[ABOUT THIS EXERCISE] Go through the data below and repeat it exactly, skipping each picture.

[RECORDS SHOWN]
+ + +
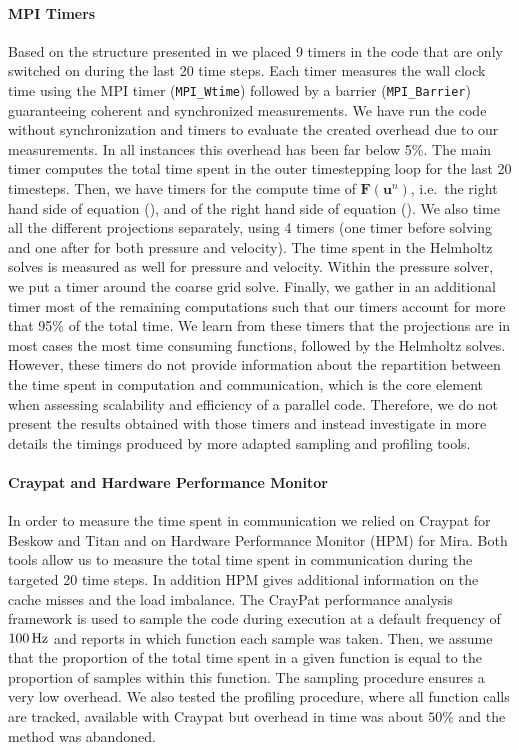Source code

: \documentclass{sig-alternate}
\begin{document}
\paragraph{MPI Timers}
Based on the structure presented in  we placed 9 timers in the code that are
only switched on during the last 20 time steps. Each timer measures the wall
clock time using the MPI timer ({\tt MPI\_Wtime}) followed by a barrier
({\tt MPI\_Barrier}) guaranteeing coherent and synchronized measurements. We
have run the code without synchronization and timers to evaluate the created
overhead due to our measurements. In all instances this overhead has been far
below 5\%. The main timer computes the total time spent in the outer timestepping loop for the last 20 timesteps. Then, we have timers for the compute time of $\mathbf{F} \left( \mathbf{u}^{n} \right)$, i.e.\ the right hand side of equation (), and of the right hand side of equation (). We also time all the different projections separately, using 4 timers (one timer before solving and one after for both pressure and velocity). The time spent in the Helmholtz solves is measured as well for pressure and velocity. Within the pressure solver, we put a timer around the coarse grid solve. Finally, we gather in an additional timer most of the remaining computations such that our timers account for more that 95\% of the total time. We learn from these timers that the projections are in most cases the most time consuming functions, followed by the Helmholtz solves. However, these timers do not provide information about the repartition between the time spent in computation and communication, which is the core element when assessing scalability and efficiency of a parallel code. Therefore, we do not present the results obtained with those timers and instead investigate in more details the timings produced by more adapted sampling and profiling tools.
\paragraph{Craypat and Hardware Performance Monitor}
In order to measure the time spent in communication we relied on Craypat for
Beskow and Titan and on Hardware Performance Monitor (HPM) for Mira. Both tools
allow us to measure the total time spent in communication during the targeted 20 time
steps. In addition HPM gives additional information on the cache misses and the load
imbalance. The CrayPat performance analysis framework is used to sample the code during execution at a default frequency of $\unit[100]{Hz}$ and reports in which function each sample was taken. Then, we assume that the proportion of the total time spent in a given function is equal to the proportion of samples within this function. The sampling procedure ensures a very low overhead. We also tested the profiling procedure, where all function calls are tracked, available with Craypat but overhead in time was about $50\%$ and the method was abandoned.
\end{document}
+ + +
[PROBLEM SOLUTION]
Source code

: \documentclass{sig-alternate}
\begin{document}
\paragraph{MPI Timers}
Based on the structure presented in  we placed 9 timers in the code that are
only switched on during the last 20 time steps. Each timer measures the wall
clock time using the MPI timer ({\tt MPI\_Wtime}) followed by a barrier
({\tt MPI\_Barrier}) guaranteeing coherent and synchronized measurements. We
have run the code without synchronization and timers to evaluate the created
overhead due to our measurements. In all instances this overhead has been far
below 5\%. The main timer computes the total time spent in the outer timestepping loop for the last 20 timesteps. Then, we have timers for the compute time of $\mathbf{F} \left( \mathbf{u}^{n} \right)$, i.e.\ the right hand side of equation (), and of the right hand side of equation (). We also time all the different projections separately, using 4 timers (one timer before solving and one after for both pressure and velocity). The time spent in the Helmholtz solves is measured as well for pressure and velocity. Within the pressure solver, we put a timer around the coarse grid solve. Finally, we gather in an additional timer most of the remaining computations such that our timers account for more that 95\% of the total time. We learn from these timers that the projections are in most cases the most time consuming functions, followed by the Helmholtz solves. However, these timers do not provide information about the repartition between the time spent in computation and communication, which is the core element when assessing scalability and efficiency of a parallel code. Therefore, we do not present the results obtained with those timers and instead investigate in more details the timings produced by more adapted sampling and profiling tools.
\paragraph{Craypat and Hardware Performance Monitor}
In order to measure the time spent in communication we relied on Craypat for
Beskow and Titan and on Hardware Performance Monitor (HPM) for Mira. Both tools
allow us to measure the total time spent in communication during the targeted 20 time
steps. In addition HPM gives additional information on the cache misses and the load
imbalance. The CrayPat performance analysis framework is used to sample the code during execution at a default frequency of $\unit[100]{Hz}$ and reports in which function each sample was taken. Then, we assume that the proportion of the total time spent in a given function is equal to the proportion of samples within this function. The sampling procedure ensures a very low overhead. We also tested the profiling procedure, where all function calls are tracked, available with Craypat but overhead in time was about $50\%$ and the method was abandoned.
\end{document}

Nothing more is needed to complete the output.